# What a life saver!!!!!



## Proud Plumber (Sep 15, 2008)

I was in a jam on a forth floor condo last week. I was moving a trap out from under a tub to the middle for a shower conversion. The concrete floor was about 12" thick and I had to reach down through an 8" hole the builder made me. I couldn't get a decent grip on anything to cut it. A regular sawzall would have resulted in another trip to the stupidist thing I have done thread. I ran around the corner to home depot and bought it. It has become my side kick. It is nice because it is small and it is held in a position that is much easier to control it in tight areas. A knuckle saver if you will.


----------



## ILPlumber (Jun 17, 2008)

Looks handy. I'm sure it has it's place.


----------



## muck (Oct 10, 2008)

can you cut your easter ham with it?


----------



## Proud Plumber (Sep 15, 2008)

muck said:


> can you cut your easter ham with it?


This thing is like a modern day hand held _bassamatic _for those who remember original slicer and dicer.


----------



## super plumber (Oct 19, 2008)

i bought 1 in november used it 5 times (hard use) and burnt up motor. i returned it to HD and got a new one. i will save it for light duty and hard to reach areas.


----------



## TDB (Jun 25, 2008)

I bought the new milwaukee 12v small sawzall a couple weeks ago. There has been 3 or 4 times now where it saved me a lot of time and hassle. I also have the reciprocating saw attachment for a dremmel tool. Its even smaller and at times, its the only way to cut out some pipe...

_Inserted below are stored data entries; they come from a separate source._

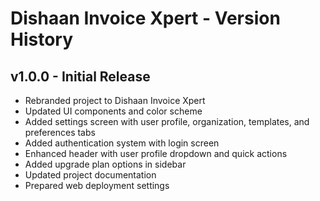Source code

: # Dishaan Invoice Xpert - Version History

## v1.0.0 - Initial Release
* Rebranded project to Dishaan Invoice Xpert
* Updated UI components and color scheme
* Added settings screen with user profile, organization, templates, and preferences tabs
* Added authentication system with login screen
* Enhanced header with user profile dropdown and quick actions
* Added upgrade plan options in sidebar
* Updated project documentation
* Prepared web deployment settings
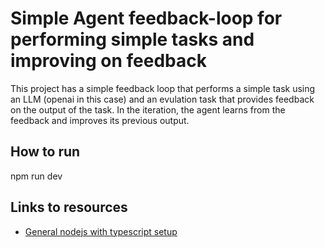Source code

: # Simple Agent feedback-loop for performing simple tasks and improving on feedback

This project has a simple feedback loop that performs a simple task using an LLM (openai in this case) and an evulation task that provides feedback on the output of the task. In the iteration, the agent learns from the feedback and improves its previous output.

## How to run

npm run dev

## Links to resources

- [General nodejs with typescript setup](https://blog.logrocket.com/how-to-set-up-node-typescript-express/)
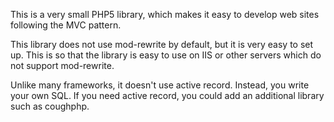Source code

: This is a very small PHP5 library, which makes it easy to develop web sites following the MVC pattern.

This library does not use mod-rewrite by default, but it is very easy to set up. This is so that the library is easy to use on IIS or other servers which do not support mod-rewrite.

Unlike many frameworks, it doesn't use active record. Instead, you write your own SQL. If you need active record, you could add an additional library such as coughphp.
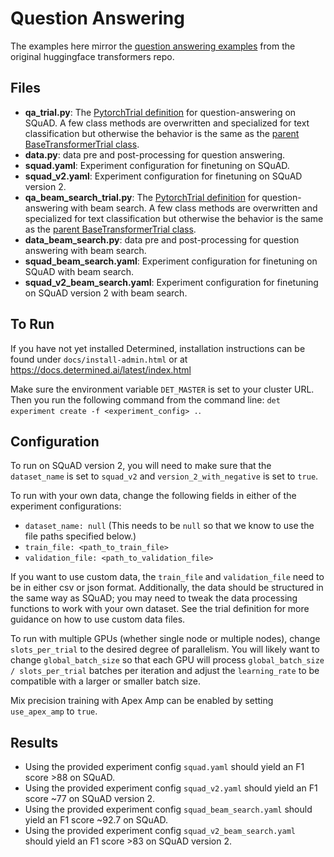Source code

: # Question Answering
The examples here mirror the [question answering examples](https://github.com/huggingface/transformers/tree/master/examples/pytorch/question-answering) from the original huggingface transformers repo.

## Files
* **qa_trial.py**: The [PytorchTrial definition](https://docs.determined.ai/latest/reference/api/pytorch.html#pytorch-trial) for question-answering on SQuAD. A few class methods are overwritten and specialized for text classification but otherwise the behavior is the same as the [parent BaseTransformerTrial class](../model_hub/transformers/_trial.py).
* **data.py**: data pre and post-processing for question answering.
* **squad.yaml**: Experiment configuration for finetuning on SQuAD.
* **squad_v2.yaml**: Experiment configuration for finetuning on SQuAD version 2.
* **qa_beam_search_trial.py**: The [PytorchTrial definition](https://docs.determined.ai/latest/reference/api/pytorch.html#pytorch-trial) for question-answering with beam search. A few class methods are overwritten and specialized for text classification but otherwise the behavior is the same as the [parent BaseTransformerTrial class](../model_hub/transformers/_trial.py).
* **data_beam_search.py**: data pre and post-processing for question answering with beam search.
* **squad_beam_search.yaml**: Experiment configuration for finetuning on SQuAD with beam search.
* **squad_v2_beam_search.yaml**: Experiment configuration for finetuning on SQuAD version 2 with beam search.

## To Run
If you have not yet installed Determined, installation instructions can be found
under `docs/install-admin.html` or at https://docs.determined.ai/latest/index.html

Make sure the environment variable `DET_MASTER` is set to your cluster URL.
Then you run the following command from the command line: `det experiment create -f <experiment_config> .`. 

## Configuration
To run on SQuAD version 2, you will need to make sure that the `dataset_name` is set to `squad_v2` and
`version_2_with_negative` is set to `true`.  

To run with your own data, change the following fields in either of the experiment configurations:
* `dataset_name: null` (This needs to be `null` so that we know to use the file paths specified below.)
* `train_file: <path_to_train_file>`
* `validation_file: <path_to_validation_file>`

If you want to use custom data, the `train_file` and `validation_file` need to be in either csv or 
json format.   Additionally, the data should be structured in the same way as SQuAD; you may need to tweak the data processing
functions to work with your own dataset.  See the trial definition for more guidance on how to use custom data files.  

To run with multiple GPUs (whether single node or multiple nodes), change `slots_per_trial` to the desired
degree of parallelism.  You will likely want to change `global_batch_size` so that each GPU will
process `global_batch_size / slots_per_trial` batches per iteration and adjust the `learning_rate`
to be compatible with a larger or smaller batch size.  

Mix precision training with Apex Amp can be enabled by setting `use_apex_amp` to `true`.  

## Results
* Using the provided experiment config `squad.yaml` should yield an F1 score >88 on SQuAD.
* Using the provided experiment config `squad_v2.yaml` should yield an F1 score ~77 on SQuAD version 2.
* Using the provided experiment config `squad_beam_search.yaml` should yield an F1 score ~92.7 on SQuAD.
* Using the provided experiment config `squad_v2_beam_search.yaml` should yield an F1 score >83 on SQuAD version 2.



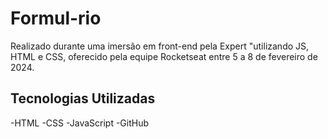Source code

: # Formul-rio
Realizado durante uma imersão em front-end  pela <nlw>Expert "utilizando JS, HTML e CSS, oferecido pela equipe Rocketseat entre 5 a 8 de fevereiro de 2024.
## Tecnologias Utilizadas
-HTML
-CSS
-JavaScript
-GitHub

I wish I would have seen the one you posted. It looks a little better suited for my purposes. maybe I'll locate one and see if it is worth adding to the arsenal.


----------



## WestCoastPlumber (Jun 17, 2008)

That looks pretty good, they have an even smaller one, milwakee min sawzall, tell you what, I needed it the other day to cut off a couple widespreads.

Although lithium ion batts, I wish it was a plug in. Looks like the ridgid is a plug in, how long is the actual tool??


----------



## drippy (Jan 21, 2009)

How about a cordless dewalt.u can get them cheep now,


----------



## Marlin (Aug 14, 2008)

The nice thing about these is that they fit into tight spaces.


----------